Di tahun pertamanya mengajar Ibu Dewi ditugaskan mendidik murid kelas tiga, Setahun kemudian, karena kinerjanya yang bagus beliau ditugaskan untuk mengajar di kelas empat, hingga di tahun berikutnya beliau mengajar di kelas enam. Kepala sekolah mempercayakan beliau untuk mengajar di kelas enam selama enam tahun lamanya. Karir Ibu Dewi kian menanjak, beliau di percayakan menjadi koordinator bagian kurikulum. Sampai akhirnya diadakan pemilihan kepala sekolah, pada pemilihan ini setiap guru diminta untuk mengikuti serangkaian tes salah satunya adalah tes IQ dan hasil yang diperoleh dari tes tersebut menunjukkan bahwa Ibu Dewi adalah kandidat yang paling pantas menjadi kepala sekolah. Sayangnya, beliau menolak jabatan tersebut karena keinginannya untuk tetap bisa mengajar dan bertemu dengan anak-anak muridnya di kelas. Melalui proses negosiasi dengan kepala yayasan akhirnya beliau dipercayakan untuk menjadi wakil kepala sekolah bagian kurikulum setelah sepuluh tahun lamanya mengabdi di sekolah tersebut.

Selain menjadi guru sekolah dasar, beliau juga sempat membuka bimbel tambahan untuk murid-murid kelas enam. Kegiatan ini mendapat respon positif dari orang tua murid dan mendapat banyak peminat, sayangnya partner yang membantu beliau mengajar di tempat bimbel miliknya memutuskan untuk berhenti setelah menikah. Keputusan yang diambil oleh teman kerjanya tersebut, membuat beliau kesulitan menyesuaikan waktu bimbel dengan waktu bekerja mengingat jam kerja beliau yang cukup padat. Alhasil usaha sampingan tersebut hanya bertahan sekitar kurang lebih dua tahun.

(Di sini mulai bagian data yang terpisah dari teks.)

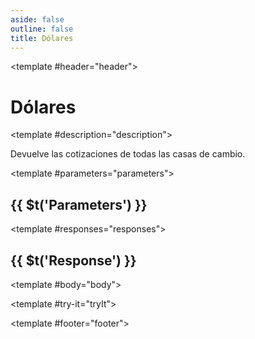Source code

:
 ```yaml
---
aside: false
outline: false
title: Dólares
---
```


<script setup>
import { useRoute, useData } from 'vitepress'

const route = useRoute()

const { isDark } = useData()
</script>

<Operation method="GET" id="get-cotizaciones-dolares">

<template #header="header">

# Dólares

</template>

<template #description="description">

Devuelve las cotizaciones de todas las casas de cambio.

<!--@include: ./parts/get-cotizaciones-dolares-description-after.md -->

</template>

<template #parameters="parameters">

## {{ $t('Parameters') }}

<Parameters :operation-id="get-cotizaciones-dolares" :parameters="parameters.parameters" />

</template>

<template #responses="responses">

## {{ $t('Response') }}

<Responses :responses="responses.responses" :schema="responses.schema" :responseType="responses.responseType" :isDark="isDark">

<template #body="body">

<ResponseBody :schema="body.schema" :responseType="body.responseType" />

</template>

</Responses>

</template>

<template #try-it="tryIt">

<TryWithVariables :operation-id="tryIt.operationId" :method="tryIt.method" :path="tryIt.path" :baseUrl="tryIt.baseUrl" :isDark="isDark" />

</template>

<template #footer="footer">

<!--@include: ./parts/get-cotizaciones-dolares-footer.md -->

</template>

</Operation>
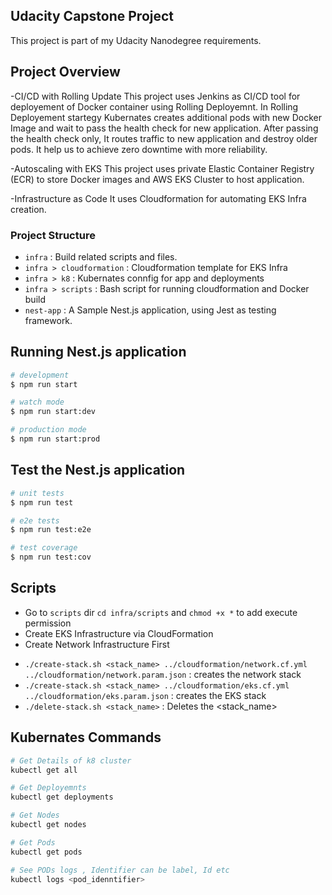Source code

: ## Udacity Capstone Project

This project is part of my Udacity Nanodegree requirements.

## Project Overview

-CI/CD with Rolling Update
This project uses Jenkins as CI/CD tool for deployement of Docker container using Rolling Deployemnt. In Rolling Deployement startegy Kubernates creates additional pods with new Docker Image and wait to pass the health check for new application. After passing the health check only, It routes traffic to new application and destroy older pods. It help us to achieve zero downtime with more reliability.

-Autoscaling with EKS
This project uses private Elastic Container Registry (ECR) to store Docker images and AWS EKS Cluster to host application.

-Infrastructure as Code
It uses Cloudformation for automating EKS Infra creation.

### Project Structure

- `infra` : Build related scripts and files.
- `infra > cloudformation` : Cloudformation template for EKS Infra
- `infra > k8` : Kubernates connfig for app and deployments
- `infra > scripts` : Bash script for running cloudformation and Docker build
- `nest-app` : A Sample Nest.js application, using Jest as testing framework.

## Running Nest.js application

```bash
# development
$ npm run start

# watch mode
$ npm run start:dev

# production mode
$ npm run start:prod
```

## Test the Nest.js application

```bash
# unit tests
$ npm run test

# e2e tests
$ npm run test:e2e

# test coverage
$ npm run test:cov
```

## Scripts

- Go to `scripts` dir `cd infra/scripts` and `chmod +x *` to add execute permission
- Create EKS Infrastructure via CloudFormation
- Create Network Infrastructure First

* `./create-stack.sh <stack_name> ../cloudformation/network.cf.yml ../cloudformation/network.param.json` : creates the network stack
* `./create-stack.sh <stack_name> ../cloudformation/eks.cf.yml ../cloudformation/eks.param.json` : creates the EKS stack
* `./delete-stack.sh <stack_name>` : Deletes the <stack_name>

## Kubernates Commands
```bash
# Get Details of k8 cluster
kubectl get all

# Get Deployemnts 
kubectl get deployments

# Get Nodes
kubectl get nodes

# Get Pods
kubectl get pods

# See PODs logs , Identifier can be label, Id etc 
kubectl logs <pod_idenntifier>

```
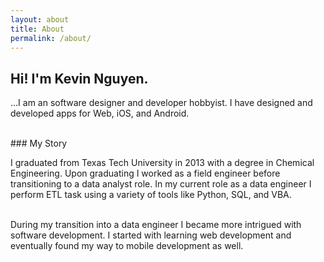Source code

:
 ```yaml
---
layout: about
title: About
permalink: /about/
---
```


## Hi! I'm Kevin Nguyen.

...I am an software designer and developer hobbyist. I have designed and developed apps for Web, iOS, and Android.

<br/>
### My Story

I graduated from Texas Tech University in 2013 with a degree in Chemical Engineering. Upon graduating I worked as a field engineer before transitioning to a data analyst role. In my current role as a data engineer I perform ETL task using a variety of tools like Python, SQL, and VBA.

<br/>
During my transition into a data engineer I became more intrigued with software development. I started with learning web development and eventually found my way to mobile development as well.

<!-- <br/>
### My Design Process

My design process starts with defining what issue is being solved by the app I'm making. Additional things like market research is carried out in the form of competitor analysis and marketing strategies. And lastly identifing the target audience will helps define the features needed for the app. This gives me an idea as to how design the User experience and build the User interface.

<br/>
Utilizing tools like [Adobe XD](https://www.adobe.com/products/xd.html?promoid=PYPVQ3HN&mv=other) or [Figma](https://www.figma.com/) allows me to wireframe and prototype how I want the applications to look and feel. Once the UI mock-up is complete it can then move on to development. -->

<!-- <br/>
### My Development Process

The development process -->
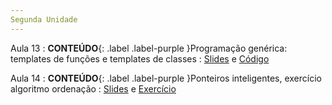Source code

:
 ```yaml
---
Segunda Unidade
---
```


Aula 13
: **CONTEÚDO**{: .label .label-purple }Programação genérica: templates de funções e templates de classes
  : [Slides](assets/aulas/aula_13.pdf) e [Código](assets/aulas/aula13-codigos.zip)

Aula 14
: **CONTEÚDO**{: .label .label-purple }Ponteiros inteligentes, exercício algoritmo ordenação
  : [Slides](assets/aulas/aula_11.pdf) e [Exercício](assets/aulas/exercicio_aula14.pdf) 
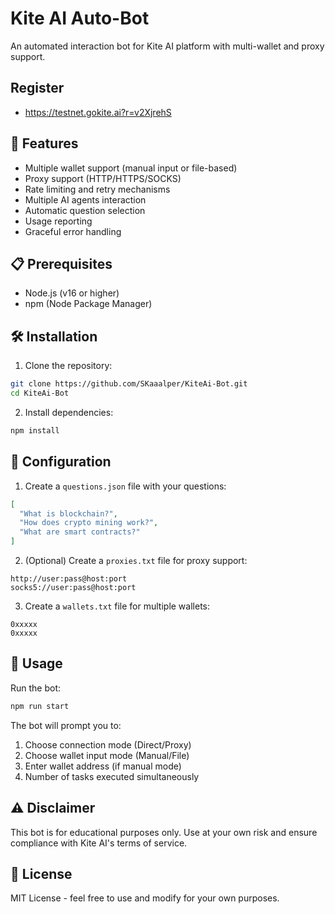 # Kite AI Auto-Bot

An automated interaction bot for Kite AI platform with multi-wallet and proxy support.

## Register 

- https://testnet.gokite.ai?r=v2XjrehS

## 🌟 Features

- Multiple wallet support (manual input or file-based)
- Proxy support (HTTP/HTTPS/SOCKS)
- Rate limiting and retry mechanisms
- Multiple AI agents interaction
- Automatic question selection
- Usage reporting
- Graceful error handling

## 📋 Prerequisites

- Node.js (v16 or higher)
- npm (Node Package Manager)

## 🛠️ Installation

1. Clone the repository:
```bash
git clone https://github.com/SKaaalper/KiteAi-Bot.git
cd KiteAi-Bot
```

2. Install dependencies:
```bash
npm install
```

## 📝 Configuration

1. Create a `questions.json` file with your questions:
```json
[
  "What is blockchain?",
  "How does crypto mining work?",
  "What are smart contracts?"
]
```

2. (Optional) Create a `proxies.txt` file for proxy support:
```
http://user:pass@host:port
socks5://user:pass@host:port
```

3. Create a `wallets.txt` file for multiple wallets:
```
0xxxxx
0xxxxx
```

## 🚀 Usage

Run the bot:
```bash
npm run start
```

The bot will prompt you to:
1. Choose connection mode (Direct/Proxy)
2. Choose wallet input mode (Manual/File)
3. Enter wallet address (if manual mode)
4. Number of tasks executed simultaneously



## ⚠️ Disclaimer

This bot is for educational purposes only. Use at your own risk and ensure compliance with Kite AI's terms of service.

## 📜 License

MIT License - feel free to use and modify for your own purposes.
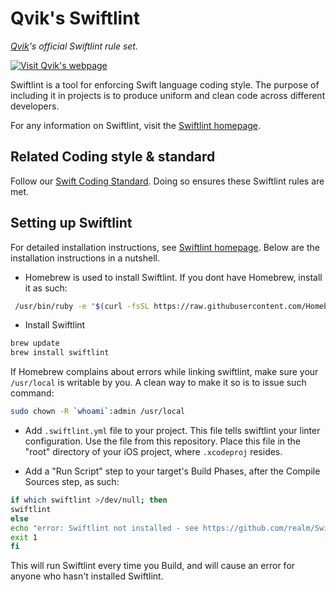 # Qvik's Swiftlint

*[Qvik](http://qvik.fi/en/)'s official Swiftlint rule set.*

[![Visit Qvik's webpage](http://qvik.fi/wp-content/uploads/2015/02/qvik_logo_black_210x120.png)](http://qvik.fi/en/)

Swiftlint is a tool for enforcing Swift language coding style. The purpose of including it in projects is to produce uniform and clean code across different developers.

For any information on Swiftlint, visit the [Swiftlint homepage](https://github.com/realm/SwiftLint).

## Related Coding style & standard

Follow our [Swift Coding Standard](https://github.com/qvik/swift). Doing so ensures these Swiftlint rules are met.

## Setting up Swiftlint

For detailed installation instructions, see [Swiftlint homepage](https://github.com/realm/SwiftLint). Below are the installation instructions in a nutshell.

* Homebrew is used to install Swiftlint. If you dont have Homebrew, install it as such:
```sh
 /usr/bin/ruby -e "$(curl -fsSL https://raw.githubusercontent.com/Homebrew/install/master/install)"
```

* Install Swiftlint
```sh
brew update
brew install swiftlint
```
If Homebrew complains about errors while linking swiftlint, make sure your `/usr/local` is writable by you. A clean way to make it so is to issue such command: 
```sh
sudo chown -R `whoami`:admin /usr/local
```

* Add `.swiftlint.yml` file to your project. This file tells swiftlint your linter configuration. Use the file from this repository. Place this file in the "root" directory of your iOS project, where `.xcodeproj` resides.

* Add a "Run Script" step to your target's Build Phases, after the Compile Sources step, as such:
```sh
if which swiftlint >/dev/null; then
swiftlint
else
echo "error: Swiftlint not installed - see https://github.com/realm/SwiftLint"
exit 1
fi
```
This will run Swiftlint every time you Build, and will cause an error for anyone who hasn't installed Swiftlint.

Dengan berbagai perjalanan menemukan pekerjaan sampai akhirnya memutuskan untuk pindah ke Pulau Jawa dan terpaksa jauh dari orang tua beliau akhirnya menemukan pekerjaan yang terbaik, karena menjadi seorang guru adalah kebahagiaan tersendiri bagi Ibu Dewi, bertemu dengan anak-anak adalah pengalaman hidup yang menyenangkan, meski sempat kesulitan di tahun-tahun pertamanya bekerja sebagai guru dan memiliki niatan untuk mencari pekerjaan lain, beliau tidak sekalipun menyesali pilihannya untuk menjadi seorang guru.